**Instructions for the task**
Without the pictures, reproduce the records that follow exactly.

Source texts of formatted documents
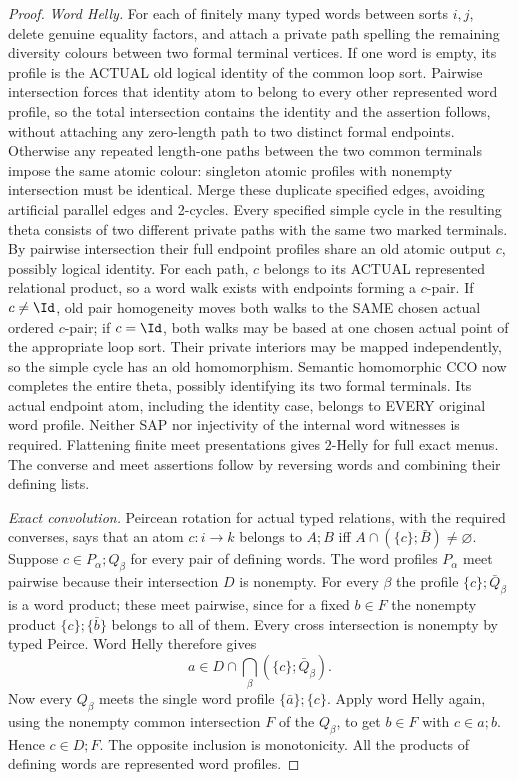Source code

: \begin{proof}
\emph{Word Helly.} For each of finitely many typed words between
sorts $i,j$, delete genuine equality factors, and attach a private
path spelling the remaining diversity colours between two formal
terminal vertices. If one word is empty, its profile is the
ACTUAL old logical identity of the common loop sort.
Pairwise intersection forces that identity atom to
belong to every other represented word profile, so
the total intersection contains the identity and
the assertion follows, without attaching any
zero-length path to two distinct formal endpoints.
Otherwise any repeated length-one paths between
the two common terminals impose the same atomic
colour: singleton atomic profiles with nonempty
intersection must be identical. Merge these
duplicate specified edges, avoiding artificial
parallel edges and 2-cycles.
Every specified simple cycle in the resulting theta
consists of two different private paths with the same
two marked terminals. By pairwise intersection their
full endpoint profiles share an old atomic output
\(c\), possibly logical identity. For each path,
\(c\) belongs to its ACTUAL represented relational
product, so a word walk exists with endpoints
forming a \(c\)-pair. If \(c\ne\Id\), old
pair homogeneity moves both walks to the SAME
chosen actual ordered \(c\)-pair; if \(c=\Id\),
both walks may be based at one chosen actual
point of the appropriate loop sort. Their
private interiors may be mapped independently,
so the simple cycle has an old homomorphism.
Semantic homomorphic CCO now completes the
entire theta, possibly identifying its two
formal terminals. Its actual endpoint atom,
including the identity case, belongs to
EVERY original word profile. Neither SAP nor
injectivity of the internal word witnesses
is required. Flattening
finite meet presentations gives $2$-Helly for full exact menus.
The converse and meet assertions follow by reversing words and
combining their defining lists.

\emph{Exact convolution.} Peircean rotation for actual typed
relations, with the required converses, says that an atom
$c:i\to k$ belongs to $A;B$ iff
$A\cap(\{c\};\bar B)\ne\varnothing$. Suppose
$c\in P_\alpha;Q_\beta$ for every pair of defining words.
The word profiles $P_\alpha$ meet pairwise because their
intersection $D$ is nonempty. For every $\beta$ the profile
$\{c\};\bar Q_\beta$ is a word product; these meet pairwise,
since for a fixed $b\in F$ the nonempty product
$\{c\};\{\bar b\}$ belongs to all of them. Every cross
intersection is nonempty by typed Peirce. Word Helly therefore
gives
\[
 a\in D\cap\bigcap_\beta(\{c\};\bar Q_\beta).
\]
Now every $Q_\beta$ meets the single word profile
$\{\bar a\};\{c\}$. Apply word Helly again, using the
nonempty common intersection $F$ of the $Q_\beta$, to get
$b\in F$ with $c\in a;b$. Hence $c\in D;F$. The opposite
inclusion is monotonicity. All the products of defining words
are represented word profiles.


\end{proof}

**Task response**
Source code

: \begin{proof}
\emph{Word Helly.} For each of finitely many typed words between
sorts $i,j$, delete genuine equality factors, and attach a private
path spelling the remaining diversity colours between two formal
terminal vertices. If one word is empty, its profile is the
ACTUAL old logical identity of the common loop sort.
Pairwise intersection forces that identity atom to
belong to every other represented word profile, so
the total intersection contains the identity and
the assertion follows, without attaching any
zero-length path to two distinct formal endpoints.
Otherwise any repeated length-one paths between
the two common terminals impose the same atomic
colour: singleton atomic profiles with nonempty
intersection must be identical. Merge these
duplicate specified edges, avoiding artificial
parallel edges and 2-cycles.
Every specified simple cycle in the resulting theta
consists of two different private paths with the same
two marked terminals. By pairwise intersection their
full endpoint profiles share an old atomic output
\(c\), possibly logical identity. For each path,
\(c\) belongs to its ACTUAL represented relational
product, so a word walk exists with endpoints
forming a \(c\)-pair. If \(c\ne\Id\), old
pair homogeneity moves both walks to the SAME
chosen actual ordered \(c\)-pair; if \(c=\Id\),
both walks may be based at one chosen actual
point of the appropriate loop sort. Their
private interiors may be mapped independently,
so the simple cycle has an old homomorphism.
Semantic homomorphic CCO now completes the
entire theta, possibly identifying its two
formal terminals. Its actual endpoint atom,
including the identity case, belongs to
EVERY original word profile. Neither SAP nor
injectivity of the internal word witnesses
is required. Flattening
finite meet presentations gives $2$-Helly for full exact menus.
The converse and meet assertions follow by reversing words and
combining their defining lists.

\emph{Exact convolution.} Peircean rotation for actual typed
relations, with the required converses, says that an atom
$c:i\to k$ belongs to $A;B$ iff
$A\cap(\{c\};\bar B)\ne\varnothing$. Suppose
$c\in P_\alpha;Q_\beta$ for every pair of defining words.
The word profiles $P_\alpha$ meet pairwise because their
intersection $D$ is nonempty. For every $\beta$ the profile
$\{c\};\bar Q_\beta$ is a word product; these meet pairwise,
since for a fixed $b\in F$ the nonempty product
$\{c\};\{\bar b\}$ belongs to all of them. Every cross
intersection is nonempty by typed Peirce. Word Helly therefore
gives
\[
 a\in D\cap\bigcap_\beta(\{c\};\bar Q_\beta).
\]
Now every $Q_\beta$ meets the single word profile
$\{\bar a\};\{c\}$. Apply word Helly again, using the
nonempty common intersection $F$ of the $Q_\beta$, to get
$b\in F$ with $c\in a;b$. Hence $c\in D;F$. The opposite
inclusion is monotonicity. All the products of defining words
are represented word profiles.


\end{proof}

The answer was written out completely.